Could you transcribe every record below exactly as written, leaving out any pictures?

Extracted data entries
----

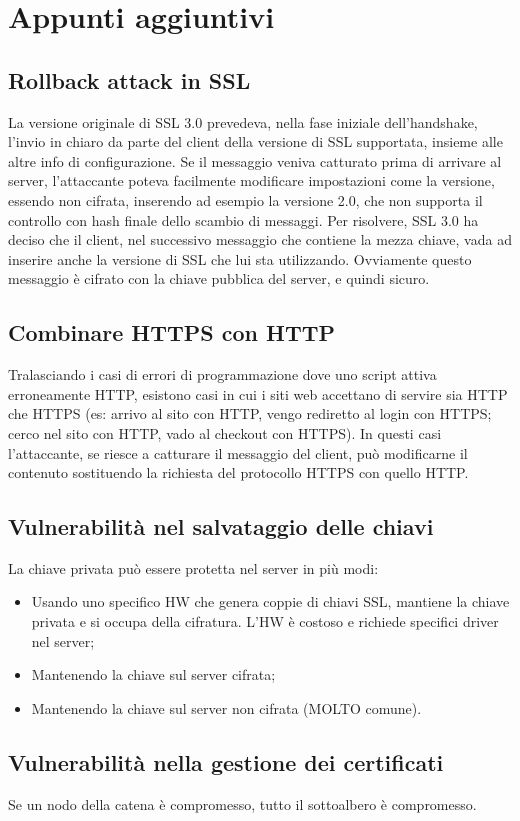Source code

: \section{Appunti aggiuntivi}

\subsection{Rollback attack in SSL}

La versione originale di SSL 3.0 prevedeva, nella fase iniziale dell'handshake, l'invio in chiaro da parte del client della versione di SSL supportata, insieme alle altre info di configurazione. Se il messaggio veniva catturato prima di arrivare al server, l'attaccante poteva facilmente modificare impostazioni come la versione, essendo non cifrata, inserendo ad esempio la versione 2.0, che non supporta il controllo con hash finale dello scambio di messaggi.
Per risolvere, SSL 3.0 ha deciso che il client, nel successivo messaggio che contiene la mezza chiave, vada ad inserire anche la versione di SSL che lui sta utilizzando. Ovviamente questo messaggio è cifrato con la chiave pubblica del server, e quindi sicuro.

\subsection{Combinare HTTPS con HTTP}

Tralasciando i casi di errori di programmazione dove uno script attiva erroneamente HTTP, esistono casi in cui i siti web accettano di servire sia HTTP che HTTPS (es: arrivo al sito con HTTP, vengo rediretto al login con HTTPS; cerco nel sito con HTTP, vado al checkout con HTTPS). In questi casi l'attaccante, se riesce a catturare il messaggio del client, può modificarne il contenuto sostituendo la richiesta del protocollo HTTPS con quello HTTP.

\subsection{Vulnerabilità nel salvataggio delle chiavi}

La chiave privata può essere protetta nel server in più modi:
\begin{itemize}
    \item  Usando uno specifico HW che genera coppie di chiavi SSL, mantiene la chiave privata e si occupa della cifratura. L'HW è costoso e richiede specifici driver nel server;
	\item Mantenendo la chiave sul server cifrata;
	\item Mantenendo la chiave sul server non cifrata (MOLTO comune).
\end{itemize}
 
\subsection{Vulnerabilità nella gestione dei certificati}

Se un nodo della catena è compromesso, tutto il sottoalbero è compromesso.


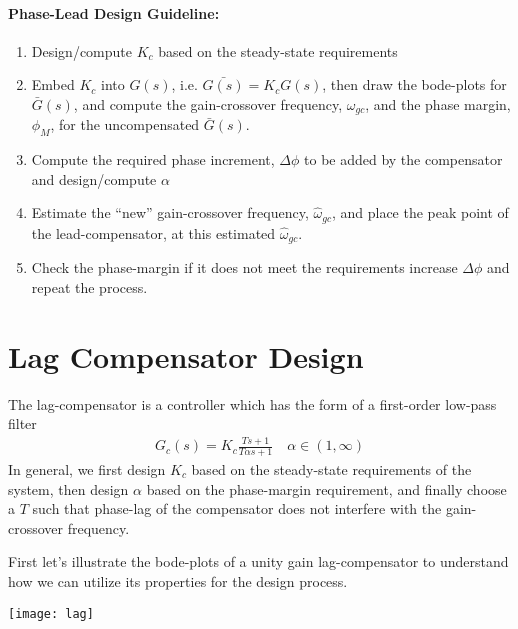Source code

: \documentclass[twoside]{article}
\begin{document}
\paragraph{Phase-Lead Design Guideline:} 
\begin{enumerate}
	\item Design/compute $K_c$ based on the steady-state requirements 
	\item Embed $K_c$ into $G(s)$, i.e. $ \bar{G(s)} = K_c G(s)$, then 
	draw the bode-plots for $\bar{G}(s)$, and compute the gain-crossover
	frequency, $\omega_{gc}$, and the phase margin, $\phi_M$, for the
	uncompensated $\bar{G}(s)$. 
	\item Compute the required phase increment, $\Delta \phi$ to be
	added by the compensator and design/compute $\alpha$
	\item Estimate the ``new'' gain-crossover frequency, 
	$\hat{\omega}_{gc}$, and place the peak point of the lead-compensator,
	at this estimated $\hat{\omega}_{gc}$. 
	\item Check the phase-margin if it does not meet the requirements
	increase $\Delta \phi$ and repeat the process. 
\end{enumerate}

\newpage

\section{Lag Compensator Design}

The lag-compensator is a controller which has the form of a
first-order low-pass filter 
%
\begin{align*}
  G_{c}(s) = K_{c} \frac{T s + 1}{T \alpha s + 1}
  \quad \alpha \in (1,\infty)
\end{align*}
%
In general, we first design $K_{c}$ based on the steady-state
requirements of the system, then design $\alpha$
based on the phase-margin requirement, and finally 
choose a $T$ such that phase-lag of the compensator
does not interfere with the gain-crossover frequency.

First let's illustrate the bode-plots of a unity gain lag-compensator
to understand how we can utilize its properties for the 
design process. 

     \begin{center}
 \begin{minipage}[h]{\linewidth}
     \begin{center}
       \texttt{[image: lag]}
     \end{center}
 \end{minipage}
     \end{center}
\end{document}
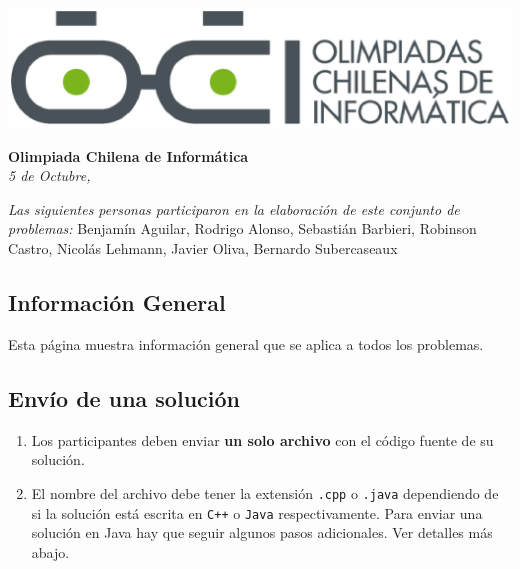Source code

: \documentclass[12pt]{oci}
\begin{document}
  \begin{center}
  \includegraphics[scale=0.6]{logo.eps}

  \vskip 70pt
  \Large{\bf Olimpiada Chilena de Inform\'atica\\ \the\year}
  \vskip 10pt
  \large{\phase}
  \vskip 10pt
  \normalsize{\it 5 de Octubre, \the\year}


  \vskip 85pt


  \emph{Las siguientes personas participaron en la elaboración de este conjunto
    de problemas:}
  \vskip 10pt
  Benjamín Aguilar, Rodrigo Alonso,
  \vskip 0.5pt
  Sebastián Barbieri, Robinson Castro,
  \vskip 0.5pt
  Nicolás Lehmann, Javier Oliva,
  \vskip 0.5pt
  Bernardo Subercaseaux
\end{center} %

\cleardoublepage


\subsection*{Información General}

Esta página muestra información general que se aplica a todos los problemas.

\subsection*{Envío de una solución}

\begin{enumerate}
\item Los participantes deben enviar {\bf un solo archivo} con el código fuente de su solución.
\item El nombre del archivo debe tener la extensión \verb+.cpp+ o
  \verb+.java+ dependiendo de si la solución está escrita en
  \verb|C++| o \verb|Java| respectivamente.
Para enviar una solución en Java hay que seguir algunos pasos adicionales. Ver detalles más abajo.
\end{enumerate}
\end{document}
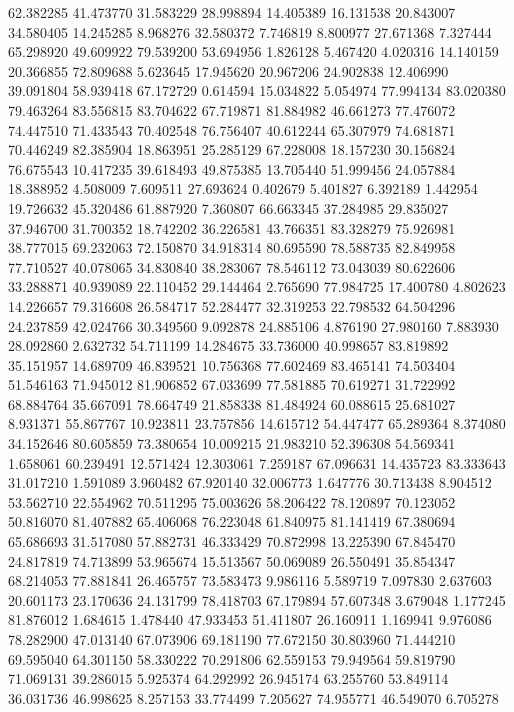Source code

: 62.382285
41.473770
31.583229
28.998894
14.405389
16.131538
20.843007
34.580405
14.245285
8.968276
32.580372
7.746819
8.800977
27.671368
7.327444
65.298920
49.609922
79.539200
53.694956
1.826128
5.467420
4.020316
14.140159
20.366855
72.809688
5.623645
17.945620
20.967206
24.902838
12.406990
39.091804
58.939418
67.172729
0.614594
15.034822
5.054974
77.994134
83.020380
79.463264
83.556815
83.704622
67.719871
81.884982
46.661273
77.476072
74.447510
71.433543
70.402548
76.756407
40.612244
65.307979
74.681871
70.446249
82.385904
18.863951
25.285129
67.228008
18.157230
30.156824
76.675543
10.417235
39.618493
49.875385
13.705440
51.999456
24.057884
18.388952
4.508009
7.609511
27.693624
0.402679
5.401827
6.392189
1.442954
19.726632
45.320486
61.887920
7.360807
66.663345
37.284985
29.835027
37.946700
31.700352
18.742202
36.226581
43.766351
83.328279
75.926981
38.777015
69.232063
72.150870
34.918314
80.695590
78.588735
82.849958
77.710527
40.078065
34.830840
38.283067
78.546112
73.043039
80.622606
33.288871
40.939089
22.110452
29.144464
2.765690
77.984725
17.400780
4.802623
14.226657
79.316608
26.584717
52.284477
32.319253
22.798532
64.504296
24.237859
42.024766
30.349560
9.092878
24.885106
4.876190
27.980160
7.883930
28.092860
2.632732
54.711199
14.284675
33.736000
40.998657
83.819892
35.151957
14.689709
46.839521
10.756368
77.602469
83.465141
74.503404
51.546163
71.945012
81.906852
67.033699
77.581885
70.619271
31.722992
68.884764
35.667091
78.664749
21.858338
81.484924
60.088615
25.681027
8.931371
55.867767
10.923811
23.757856
14.615712
54.447477
65.289364
8.374080
34.152646
80.605859
73.380654
10.009215
21.983210
52.396308
54.569341
1.658061
60.239491
12.571424
12.303061
7.259187
67.096631
14.435723
83.333643
31.017210
1.591089
3.960482
67.920140
32.006773
1.647776
30.713438
8.904512
53.562710
22.554962
70.511295
75.003626
58.206422
78.120897
70.123052
50.816070
81.407882
65.406068
76.223048
61.840975
81.141419
67.380694
65.686693
31.517080
57.882731
46.333429
70.872998
13.225390
67.845470
24.817819
74.713899
53.965674
15.513567
50.069089
26.550491
35.854347
68.214053
77.881841
26.465757
73.583473
9.986116
5.589719
7.097830
2.637603
20.601173
23.170636
24.131799
78.418703
67.179894
57.607348
3.679048
1.177245
81.876012
1.684615
1.478440
47.933453
51.411807
26.160911
1.169941
9.976086
78.282900
47.013140
67.073906
69.181190
77.672150
30.803960
71.444210
69.595040
64.301150
58.330222
70.291806
62.559153
79.949564
59.819790
71.069131
39.286015
5.925374
64.292992
26.945174
63.255760
53.849114
36.031736
46.998625
8.257153
33.774499
7.205627
74.955771
46.549070
6.705278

----

> WORKED SOLUTION:
Source code

: \section{Appunti aggiuntivi}

\subsection{Rollback attack in SSL}

La versione originale di SSL 3.0 prevedeva, nella fase iniziale dell'handshake, l'invio in chiaro da parte del client della versione di SSL supportata, insieme alle altre info di configurazione. Se il messaggio veniva catturato prima di arrivare al server, l'attaccante poteva facilmente modificare impostazioni come la versione, essendo non cifrata, inserendo ad esempio la versione 2.0, che non supporta il controllo con hash finale dello scambio di messaggi.
Per risolvere, SSL 3.0 ha deciso che il client, nel successivo messaggio che contiene la mezza chiave, vada ad inserire anche la versione di SSL che lui sta utilizzando. Ovviamente questo messaggio è cifrato con la chiave pubblica del server, e quindi sicuro.

\subsection{Combinare HTTPS con HTTP}

Tralasciando i casi di errori di programmazione dove uno script attiva erroneamente HTTP, esistono casi in cui i siti web accettano di servire sia HTTP che HTTPS (es: arrivo al sito con HTTP, vengo rediretto al login con HTTPS; cerco nel sito con HTTP, vado al checkout con HTTPS). In questi casi l'attaccante, se riesce a catturare il messaggio del client, può modificarne il contenuto sostituendo la richiesta del protocollo HTTPS con quello HTTP.

\subsection{Vulnerabilità nel salvataggio delle chiavi}

La chiave privata può essere protetta nel server in più modi:
\begin{itemize}
    \item  Usando uno specifico HW che genera coppie di chiavi SSL, mantiene la chiave privata e si occupa della cifratura. L'HW è costoso e richiede specifici driver nel server;
	\item Mantenendo la chiave sul server cifrata;
	\item Mantenendo la chiave sul server non cifrata (MOLTO comune).
\end{itemize}
 
\subsection{Vulnerabilità nella gestione dei certificati}

Se un nodo della catena è compromesso, tutto il sottoalbero è compromesso.


Source code

: \documentclass[twoside]{article}
\begin{document}
\paragraph{Phase-Lead Design Guideline:} 
\begin{enumerate}
	\item Design/compute $K_c$ based on the steady-state requirements 
	\item Embed $K_c$ into $G(s)$, i.e. $ \bar{G(s)} = K_c G(s)$, then 
	draw the bode-plots for $\bar{G}(s)$, and compute the gain-crossover
	frequency, $\omega_{gc}$, and the phase margin, $\phi_M$, for the
	uncompensated $\bar{G}(s)$. 
	\item Compute the required phase increment, $\Delta \phi$ to be
	added by the compensator and design/compute $\alpha$
	\item Estimate the ``new'' gain-crossover frequency, 
	$\hat{\omega}_{gc}$, and place the peak point of the lead-compensator,
	at this estimated $\hat{\omega}_{gc}$. 
	\item Check the phase-margin if it does not meet the requirements
	increase $\Delta \phi$ and repeat the process. 
\end{enumerate}

\newpage

\section{Lag Compensator Design}

The lag-compensator is a controller which has the form of a
first-order low-pass filter 
%
\begin{align*}
  G_{c}(s) = K_{c} \frac{T s + 1}{T \alpha s + 1}
  \quad \alpha \in (1,\infty)
\end{align*}
%
In general, we first design $K_{c}$ based on the steady-state
requirements of the system, then design $\alpha$
based on the phase-margin requirement, and finally 
choose a $T$ such that phase-lag of the compensator
does not interfere with the gain-crossover frequency.

First let's illustrate the bode-plots of a unity gain lag-compensator
to understand how we can utilize its properties for the 
design process. 

     \begin{center}
 \begin{minipage}[h]{\linewidth}
     \begin{center}
       \texttt{[image: lag]}
     \end{center}
 \end{minipage}
     \end{center}
\end{document}
Source code

: \documentclass[12pt]{oci}
\begin{document}
  \begin{center}
  \includegraphics[scale=0.6]{logo.eps}

  \vskip 70pt
  \Large{\bf Olimpiada Chilena de Inform\'atica\\ \the\year}
  \vskip 10pt
  \large{\phase}
  \vskip 10pt
  \normalsize{\it 5 de Octubre, \the\year}


  \vskip 85pt


  \emph{Las siguientes personas participaron en la elaboración de este conjunto
    de problemas:}
  \vskip 10pt
  Benjamín Aguilar, Rodrigo Alonso,
  \vskip 0.5pt
  Sebastián Barbieri, Robinson Castro,
  \vskip 0.5pt
  Nicolás Lehmann, Javier Oliva,
  \vskip 0.5pt
  Bernardo Subercaseaux
\end{center} %

\cleardoublepage


\subsection*{Información General}

Esta página muestra información general que se aplica a todos los problemas.

\subsection*{Envío de una solución}

\begin{enumerate}
\item Los participantes deben enviar {\bf un solo archivo} con el código fuente de su solución.
\item El nombre del archivo debe tener la extensión \verb+.cpp+ o
  \verb+.java+ dependiendo de si la solución está escrita en
  \verb|C++| o \verb|Java| respectivamente.
Para enviar una solución en Java hay que seguir algunos pasos adicionales. Ver detalles más abajo.
\end{enumerate}
\end{document}
Source code

: 62.382285
41.473770
31.583229
28.998894
14.405389
16.131538
20.843007
34.580405
14.245285
8.968276
32.580372
7.746819
8.800977
27.671368
7.327444
65.298920
49.609922
79.539200
53.694956
1.826128
5.467420
4.020316
14.140159
20.366855
72.809688
5.623645
17.945620
20.967206
24.902838
12.406990
39.091804
58.939418
67.172729
0.614594
15.034822
5.054974
77.994134
83.020380
79.463264
83.556815
83.704622
67.719871
81.884982
46.661273
77.476072
74.447510
71.433543
70.402548
76.756407
40.612244
65.307979
74.681871
70.446249
82.385904
18.863951
25.285129
67.228008
18.157230
30.156824
76.675543
10.417235
39.618493
49.875385
13.705440
51.999456
24.057884
18.388952
4.508009
7.609511
27.693624
0.402679
5.401827
6.392189
1.442954
19.726632
45.320486
61.887920
7.360807
66.663345
37.284985
29.835027
37.946700
31.700352
18.742202
36.226581
43.766351
83.328279
75.926981
38.777015
69.232063
72.150870
34.918314
80.695590
78.588735
82.849958
77.710527
40.078065
34.830840
38.283067
78.546112
73.043039
80.622606
33.288871
40.939089
22.110452
29.144464
2.765690
77.984725
17.400780
4.802623
14.226657
79.316608
26.584717
52.284477
32.319253
22.798532
64.504296
24.237859
42.024766
30.349560
9.092878
24.885106
4.876190
27.980160
7.883930
28.092860
2.632732
54.711199
14.284675
33.736000
40.998657
83.819892
35.151957
14.689709
46.839521
10.756368
77.602469
83.465141
74.503404
51.546163
71.945012
81.906852
67.033699
77.581885
70.619271
31.722992
68.884764
35.667091
78.664749
21.858338
81.484924
60.088615
25.681027
8.931371
55.867767
10.923811
23.757856
14.615712
54.447477
65.289364
8.374080
34.152646
80.605859
73.380654
10.009215
21.983210
52.396308
54.569341
1.658061
60.239491
12.571424
12.303061
7.259187
67.096631
14.435723
83.333643
31.017210
1.591089
3.960482
67.920140
32.006773
1.647776
30.713438
8.904512
53.562710
22.554962
70.511295
75.003626
58.206422
78.120897
70.123052
50.816070
81.407882
65.406068
76.223048
61.840975
81.141419
67.380694
65.686693
31.517080
57.882731
46.333429
70.872998
13.225390
67.845470
24.817819
74.713899
53.965674
15.513567
50.069089
26.550491
35.854347
68.214053
77.881841
26.465757
73.583473
9.986116
5.589719
7.097830
2.637603
20.601173
23.170636
24.131799
78.418703
67.179894
57.607348
3.679048
1.177245
81.876012
1.684615
1.478440
47.933453
51.411807
26.160911
1.169941
9.976086
78.282900
47.013140
67.073906
69.181190
77.672150
30.803960
71.444210
69.595040
64.301150
58.330222
70.291806
62.559153
79.949564
59.819790
71.069131
39.286015
5.925374
64.292992
26.945174
63.255760
53.849114
36.031736
46.998625
8.257153
33.774499
7.205627
74.955771
46.549070
6.705278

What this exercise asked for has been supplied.